JACK LEIGH
THE LIGHT, THE HEAT: SUMMER IN THE SOUTH
Exhibition Details
Laney Contemporary presents The Light, The Heat: Summer in The South, a photography exhibition of Savannah and surrounding areas by Jack Leigh.
The Low Country each summer promises sweltering heat rising off of wet afternoon pavement, but it also declares revelatory, luminous vistas. Claustrophobic and yet inexhaustibly brilliant, the Savannah region is bathed in a light as sultry as it is saturated.
The late photographer Jack Leigh remains practically synonymous with Savannah regional landscapes as he captured its midnight in the garden along with an aura of timelessness in the place that he called home from 1948 until 2004. Laney Contemporary Fine Art has become itself practically synonymous with Jack Leigh, as Susan Laney, a long-time assistant to Leigh and director of the Jack Leigh Gallery, has been representing and maintaining his estate since his untimely passing.

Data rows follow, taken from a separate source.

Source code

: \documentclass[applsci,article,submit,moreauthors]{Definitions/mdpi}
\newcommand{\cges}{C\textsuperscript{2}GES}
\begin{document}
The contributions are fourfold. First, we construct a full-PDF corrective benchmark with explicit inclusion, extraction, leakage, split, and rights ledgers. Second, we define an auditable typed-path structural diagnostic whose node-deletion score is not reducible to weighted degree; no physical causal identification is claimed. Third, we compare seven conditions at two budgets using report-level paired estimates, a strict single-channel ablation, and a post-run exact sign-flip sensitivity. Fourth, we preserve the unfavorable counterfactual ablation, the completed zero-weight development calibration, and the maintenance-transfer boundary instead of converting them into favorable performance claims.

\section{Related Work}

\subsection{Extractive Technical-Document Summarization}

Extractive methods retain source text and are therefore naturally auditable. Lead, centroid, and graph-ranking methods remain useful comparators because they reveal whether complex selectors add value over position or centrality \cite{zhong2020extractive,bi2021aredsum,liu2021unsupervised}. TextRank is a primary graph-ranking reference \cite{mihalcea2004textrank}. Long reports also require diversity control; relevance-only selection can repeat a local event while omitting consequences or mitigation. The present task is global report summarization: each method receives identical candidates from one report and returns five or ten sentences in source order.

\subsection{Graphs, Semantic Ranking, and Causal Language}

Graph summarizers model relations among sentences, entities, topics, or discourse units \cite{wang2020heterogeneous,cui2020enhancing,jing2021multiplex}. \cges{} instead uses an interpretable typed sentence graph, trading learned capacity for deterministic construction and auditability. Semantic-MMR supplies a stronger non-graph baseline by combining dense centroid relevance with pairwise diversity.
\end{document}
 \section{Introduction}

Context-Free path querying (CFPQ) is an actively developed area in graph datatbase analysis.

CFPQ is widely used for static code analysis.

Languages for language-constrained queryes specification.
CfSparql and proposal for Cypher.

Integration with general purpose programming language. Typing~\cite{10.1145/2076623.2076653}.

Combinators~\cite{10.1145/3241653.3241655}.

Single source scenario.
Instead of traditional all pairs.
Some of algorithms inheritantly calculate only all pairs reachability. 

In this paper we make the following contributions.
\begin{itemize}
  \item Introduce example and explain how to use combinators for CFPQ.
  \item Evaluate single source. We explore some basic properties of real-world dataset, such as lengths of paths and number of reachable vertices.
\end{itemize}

The Light, The Heat not only celebrates Leigh’s acute and romantic sensitivity to light, key to the best photography, but it also announces Laney Contemporary’s expansion into a new, downstairs gallery space fully dedicated to photography and to works on paper with a year-round viewing space for Jack Leigh’s photography. The expansion will allow access to the works of Jack Leigh year-round, while also presenting other photographers.
Leigh’s project of defining “the South,” but especially The Low Country, as familial, hard-working, melancholy, and location-specific was in the vein of peers such as William Christenberry and William Eggleston, though Leigh’s aesthetic remained black & white, focused on the mood and tonal charm of the mundane, the marshlands, fishing villages and roadside towns.
A Savannah native and graduate of The University of Georgia, Leigh left to photograph the world only to return and discover that “there was something distinctly different about the images I made while I was home.” He spoke of his image entitled Savannah Saw Works (1977), saying that he “wanted viewers to feel the heat of the day” as the circular saw advertisements on a hand-painted billboard echo the circular spokes of a pedestrian’s open umbrella, as she ambles along seeking even the most scant relief from the dizzying mid-day heat. The exhibition consists of photographs ranging from urban Savannah streets to life along the 250-mile Ogeechee River. In this refreshing selection of Leigh images marking the inauguration of a new Savannah home space for his work, home is where the heat is.